■ WHAT YOU WILL DO ■
Search the entries below for the word "arbitrary", then copy each line in which it is found.

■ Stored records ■
————
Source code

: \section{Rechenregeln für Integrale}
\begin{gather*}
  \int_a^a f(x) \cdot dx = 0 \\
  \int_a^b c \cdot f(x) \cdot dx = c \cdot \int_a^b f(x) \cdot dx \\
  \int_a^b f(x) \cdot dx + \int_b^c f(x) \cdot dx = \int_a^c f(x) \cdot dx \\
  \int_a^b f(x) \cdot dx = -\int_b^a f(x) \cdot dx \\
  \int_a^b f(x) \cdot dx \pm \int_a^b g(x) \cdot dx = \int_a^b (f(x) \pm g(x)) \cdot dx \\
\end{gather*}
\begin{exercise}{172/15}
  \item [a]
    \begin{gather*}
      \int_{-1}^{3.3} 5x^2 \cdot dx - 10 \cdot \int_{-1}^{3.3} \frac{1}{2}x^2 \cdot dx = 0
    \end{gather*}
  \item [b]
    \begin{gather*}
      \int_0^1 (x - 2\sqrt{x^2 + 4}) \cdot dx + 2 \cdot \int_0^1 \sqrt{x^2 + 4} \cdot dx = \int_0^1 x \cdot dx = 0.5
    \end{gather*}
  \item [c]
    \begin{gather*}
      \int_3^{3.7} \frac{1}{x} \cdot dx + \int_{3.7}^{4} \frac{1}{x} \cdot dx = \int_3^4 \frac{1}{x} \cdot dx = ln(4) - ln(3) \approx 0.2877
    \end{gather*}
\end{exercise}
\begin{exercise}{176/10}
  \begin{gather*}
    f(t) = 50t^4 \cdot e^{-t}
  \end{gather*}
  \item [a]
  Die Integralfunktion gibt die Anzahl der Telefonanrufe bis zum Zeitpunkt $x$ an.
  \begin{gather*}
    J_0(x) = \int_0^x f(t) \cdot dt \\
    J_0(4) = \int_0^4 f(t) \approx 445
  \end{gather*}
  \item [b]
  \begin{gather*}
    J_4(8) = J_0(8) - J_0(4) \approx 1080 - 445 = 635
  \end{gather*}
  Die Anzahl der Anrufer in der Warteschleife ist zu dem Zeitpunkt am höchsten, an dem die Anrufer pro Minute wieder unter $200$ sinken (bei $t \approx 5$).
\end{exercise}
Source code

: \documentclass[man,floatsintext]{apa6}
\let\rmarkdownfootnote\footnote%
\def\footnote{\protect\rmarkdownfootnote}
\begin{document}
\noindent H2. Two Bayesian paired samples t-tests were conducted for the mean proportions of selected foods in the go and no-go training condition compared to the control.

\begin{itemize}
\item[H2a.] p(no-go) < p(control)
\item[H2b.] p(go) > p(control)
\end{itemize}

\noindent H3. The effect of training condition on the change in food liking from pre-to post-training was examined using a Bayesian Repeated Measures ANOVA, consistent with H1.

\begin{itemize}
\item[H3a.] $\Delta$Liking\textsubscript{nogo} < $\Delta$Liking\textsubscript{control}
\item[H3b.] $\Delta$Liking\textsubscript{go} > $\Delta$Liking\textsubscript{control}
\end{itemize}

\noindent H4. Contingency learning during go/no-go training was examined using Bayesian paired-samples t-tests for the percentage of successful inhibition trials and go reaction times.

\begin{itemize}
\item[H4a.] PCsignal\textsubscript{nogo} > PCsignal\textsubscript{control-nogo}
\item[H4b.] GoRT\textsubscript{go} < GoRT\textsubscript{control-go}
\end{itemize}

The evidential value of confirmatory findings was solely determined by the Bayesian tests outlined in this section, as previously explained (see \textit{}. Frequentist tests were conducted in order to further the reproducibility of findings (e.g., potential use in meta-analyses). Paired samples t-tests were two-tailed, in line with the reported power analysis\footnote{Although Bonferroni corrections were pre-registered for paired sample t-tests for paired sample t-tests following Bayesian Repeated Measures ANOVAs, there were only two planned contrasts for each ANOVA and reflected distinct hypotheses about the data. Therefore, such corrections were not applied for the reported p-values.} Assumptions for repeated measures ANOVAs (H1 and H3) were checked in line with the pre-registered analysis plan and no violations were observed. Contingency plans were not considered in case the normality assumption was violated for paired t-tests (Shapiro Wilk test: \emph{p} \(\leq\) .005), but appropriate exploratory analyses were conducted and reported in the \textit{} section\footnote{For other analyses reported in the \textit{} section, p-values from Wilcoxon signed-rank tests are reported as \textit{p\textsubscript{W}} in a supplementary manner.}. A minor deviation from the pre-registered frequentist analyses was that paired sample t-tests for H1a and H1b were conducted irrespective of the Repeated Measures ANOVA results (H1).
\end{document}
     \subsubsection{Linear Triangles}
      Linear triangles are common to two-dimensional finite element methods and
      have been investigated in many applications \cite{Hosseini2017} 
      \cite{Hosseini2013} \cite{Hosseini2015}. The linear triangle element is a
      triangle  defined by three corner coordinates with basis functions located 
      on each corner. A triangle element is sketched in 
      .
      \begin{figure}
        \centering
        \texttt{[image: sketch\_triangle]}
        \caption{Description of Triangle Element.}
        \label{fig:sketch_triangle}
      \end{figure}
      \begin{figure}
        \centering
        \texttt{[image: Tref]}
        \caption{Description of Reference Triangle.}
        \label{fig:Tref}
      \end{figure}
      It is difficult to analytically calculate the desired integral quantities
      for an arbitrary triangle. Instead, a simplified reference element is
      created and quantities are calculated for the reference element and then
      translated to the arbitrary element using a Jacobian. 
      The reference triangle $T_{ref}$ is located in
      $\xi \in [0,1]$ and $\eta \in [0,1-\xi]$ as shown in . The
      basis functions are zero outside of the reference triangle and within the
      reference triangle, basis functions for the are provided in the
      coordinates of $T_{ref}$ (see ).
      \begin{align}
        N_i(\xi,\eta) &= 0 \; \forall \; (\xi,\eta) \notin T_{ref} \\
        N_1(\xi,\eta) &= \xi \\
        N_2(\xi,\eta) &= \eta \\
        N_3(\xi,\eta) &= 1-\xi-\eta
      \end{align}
————
■ THE ANSWER ■
      for an arbitrary triangle. Instead, a simplified reference element is
      translated to the arbitrary element using a Jacobian. 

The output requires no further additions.